Editoriali 17_11_2011
mario monti
Tutti tecnici, tutti esperti, tutti autorevoli, tutti sobri, tutti osannati dalla stampa. I nuovi ministri del governo Monti, che hanno giurato ieri sera, raccolgono il plauso quasi unanime di partiti e opinionisti. Certo, non tutti sono inattaccabili: il neoministro per la Coesione territoriale (un nuovo ministero anti-Lega),  Fabrizio Barca – come ci informa dal suo blog Marco Cobianchi, giornalista di Panorama - è stato l’inventore della Nuova Politica Regionale, un piano di investimenti pubblici a favore delle imprese del Sud che è clamorosamente fallito. Certo, un prefetto agli Interni e un militare alla Difesa provocano inquietudine. Certo, fa uno strano effetto leggere i curricula dei neoministri e scoprire che in diversi sono stati consiglieri di Prodi o hanno stretti contatti con la vecchia sinistra Dc.

Ma in fondo il problema non è questo, nell’insieme è una squadra di alto profilo. Peccato che non ci è ancora dato sapere che cosa hanno intenzione di fare. Forse avranno la bontà di dircelo oggi. Ma sta qui la vera anomalia: un governo nasce senza un programma dichiarato; ottiene il via libera dalle forze in Parlamento, ottiene il consenso pieno della stampa senza che alcuno si prenda la briga di spiegare come si intende superare la crisi, per non parlare di tutte le altre questioni di cui un governo si deve occupare. Un governo che apre al buio, insomma, come in una partita di poker.

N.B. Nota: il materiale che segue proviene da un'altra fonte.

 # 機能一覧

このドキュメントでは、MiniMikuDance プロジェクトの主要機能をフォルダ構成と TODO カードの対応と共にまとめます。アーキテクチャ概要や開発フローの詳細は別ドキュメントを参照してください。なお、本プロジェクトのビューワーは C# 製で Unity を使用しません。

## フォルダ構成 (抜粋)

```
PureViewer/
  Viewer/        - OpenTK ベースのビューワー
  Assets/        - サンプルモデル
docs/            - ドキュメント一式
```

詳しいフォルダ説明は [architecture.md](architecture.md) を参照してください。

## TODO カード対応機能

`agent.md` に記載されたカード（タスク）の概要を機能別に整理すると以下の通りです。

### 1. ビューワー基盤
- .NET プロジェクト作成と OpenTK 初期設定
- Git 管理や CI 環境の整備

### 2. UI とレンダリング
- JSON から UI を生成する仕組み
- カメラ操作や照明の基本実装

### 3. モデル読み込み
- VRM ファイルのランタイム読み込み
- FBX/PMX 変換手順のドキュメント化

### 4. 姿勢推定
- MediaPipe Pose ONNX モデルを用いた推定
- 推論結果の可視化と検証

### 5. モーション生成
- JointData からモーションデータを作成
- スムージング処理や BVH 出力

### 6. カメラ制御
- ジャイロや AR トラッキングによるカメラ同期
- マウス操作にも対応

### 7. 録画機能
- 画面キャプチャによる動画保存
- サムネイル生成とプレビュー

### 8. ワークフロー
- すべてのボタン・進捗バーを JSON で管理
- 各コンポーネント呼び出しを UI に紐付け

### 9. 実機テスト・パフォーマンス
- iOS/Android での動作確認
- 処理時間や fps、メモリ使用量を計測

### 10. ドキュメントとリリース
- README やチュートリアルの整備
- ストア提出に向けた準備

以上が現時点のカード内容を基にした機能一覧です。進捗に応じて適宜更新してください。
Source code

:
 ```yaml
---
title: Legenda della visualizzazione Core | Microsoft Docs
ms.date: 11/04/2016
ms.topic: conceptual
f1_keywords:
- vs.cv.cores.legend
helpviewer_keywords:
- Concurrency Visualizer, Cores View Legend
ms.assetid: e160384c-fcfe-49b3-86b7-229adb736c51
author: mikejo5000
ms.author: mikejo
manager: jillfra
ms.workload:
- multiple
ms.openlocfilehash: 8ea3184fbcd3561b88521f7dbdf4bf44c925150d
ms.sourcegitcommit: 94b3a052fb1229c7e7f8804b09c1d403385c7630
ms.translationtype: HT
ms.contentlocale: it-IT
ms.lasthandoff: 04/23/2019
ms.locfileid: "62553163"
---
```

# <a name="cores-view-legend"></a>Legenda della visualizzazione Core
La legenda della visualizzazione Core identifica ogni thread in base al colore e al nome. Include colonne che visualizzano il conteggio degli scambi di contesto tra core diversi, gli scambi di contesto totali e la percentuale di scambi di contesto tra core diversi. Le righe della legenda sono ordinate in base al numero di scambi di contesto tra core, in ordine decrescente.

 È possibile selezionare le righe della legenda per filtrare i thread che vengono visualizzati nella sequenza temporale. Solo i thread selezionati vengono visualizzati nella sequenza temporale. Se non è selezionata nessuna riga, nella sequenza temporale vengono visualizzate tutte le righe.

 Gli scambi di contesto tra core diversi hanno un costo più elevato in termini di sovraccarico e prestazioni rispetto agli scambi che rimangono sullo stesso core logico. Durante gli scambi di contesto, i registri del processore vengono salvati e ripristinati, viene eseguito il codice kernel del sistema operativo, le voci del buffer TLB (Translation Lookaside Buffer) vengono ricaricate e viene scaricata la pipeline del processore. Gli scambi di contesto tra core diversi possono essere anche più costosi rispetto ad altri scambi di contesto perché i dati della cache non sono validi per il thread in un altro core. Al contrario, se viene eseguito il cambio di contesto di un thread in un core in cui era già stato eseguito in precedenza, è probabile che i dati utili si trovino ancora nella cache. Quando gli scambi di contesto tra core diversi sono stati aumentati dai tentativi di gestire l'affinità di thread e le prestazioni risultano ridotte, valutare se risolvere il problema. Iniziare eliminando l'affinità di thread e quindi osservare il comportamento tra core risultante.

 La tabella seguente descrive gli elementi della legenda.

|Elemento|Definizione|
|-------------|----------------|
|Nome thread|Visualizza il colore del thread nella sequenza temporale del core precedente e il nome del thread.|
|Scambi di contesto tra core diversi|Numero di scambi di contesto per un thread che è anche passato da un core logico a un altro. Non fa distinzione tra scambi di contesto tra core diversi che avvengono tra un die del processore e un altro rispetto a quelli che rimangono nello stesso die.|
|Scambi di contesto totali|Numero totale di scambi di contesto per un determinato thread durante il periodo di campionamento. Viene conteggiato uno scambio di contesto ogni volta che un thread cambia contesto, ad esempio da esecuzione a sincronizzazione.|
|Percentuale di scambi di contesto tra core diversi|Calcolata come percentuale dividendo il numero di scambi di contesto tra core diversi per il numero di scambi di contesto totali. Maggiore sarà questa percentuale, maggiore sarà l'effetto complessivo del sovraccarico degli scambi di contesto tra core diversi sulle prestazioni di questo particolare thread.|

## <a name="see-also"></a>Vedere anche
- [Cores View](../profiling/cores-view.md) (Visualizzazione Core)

Una volta, quando si voleva richiamare alla serietà in politica, si diceva: basta parlare di alleanze e di poltrone, pensiamo prima al programma. Oggi, evidentemente, vale il contrario. Il programma è secondario, l’importante è presentare delle belle facce, rispettabili e autorevoli. E per evitare resistenze, le facce si scelgono in modo da rappresentare tutti i poteri forti dell’Italia: ci sono le grandi banche (e quindi i grandi giornali), ci sono tutte le grandi università private, ci sono i militari; e c’è anche la Chiesa, con due ministri (Lorenzo Ornaghi e Andrea Riccardi) direttamente riconducibili alla Conferenza Episcopale Italiana (Cei) e al progetto nato con il famoso convegno di Todi (un altro dei presenti a Todi, Corrado Passera, è addirittura super-ministro, Sviluppo economico e Infrastrutture).

Non c’è dubbio quindi che la Cei abbia benedetto il governo tecnico, dopo che il presidente cardinale Bagnasco aveva dato il benservito a Berlusconi nella prolusione al Consiglio Permanente lo scorso 26 settembre. La Cei non ha mai fatto mistero di vedere con favore il proseguimento della legislatura, con una maggioranza allargata, soprattutto perché spera che in Parlamento resista la maggioranza che possa approvare la legge sulle Dichiarazioni anticipate di trattamento (Dat), ovvero il testamento biologico, sulle quali ha investito molte energie. Se lo scopo è questo è ovvio che una nuova legislatura significherebbe quasi certamente la sconfitta del progetto, ma Bagnasco potrebbe rimanere deluso anche con questo Parlamento. Lo sfaldamento e le divisioni interne dei partiti, soprattutto lo smottamento e il disorientamento del Pdl, rendono più difficile controllare il voto dei singoli parlamentari su questioni di coscienza (come si sa anche tra i cattolici ci sono molti dubbi su questa proposta di legge, giudicata una porta aperta all’eutanasia), il che potrebbe riservare brutte sorprese.

A giudicare dagli editoriali di Avvenire degli ultimi giorni - con l’avviso al nuovo governo sulle cose da fare in tema di famiglia, educazione, lavoro, volontariato e giustizia - c’è anche la speranza che Monti faccia bene anche su questi temi importanti, sui quali il governo Berlusconi ha tradito in buona parte le attese. Ma ammesso che questo accada – ed è tutt’altro che scontato - c’è da rispondere a una domanda non proprio irrilevante: ma il fine può giustificare i mezzi?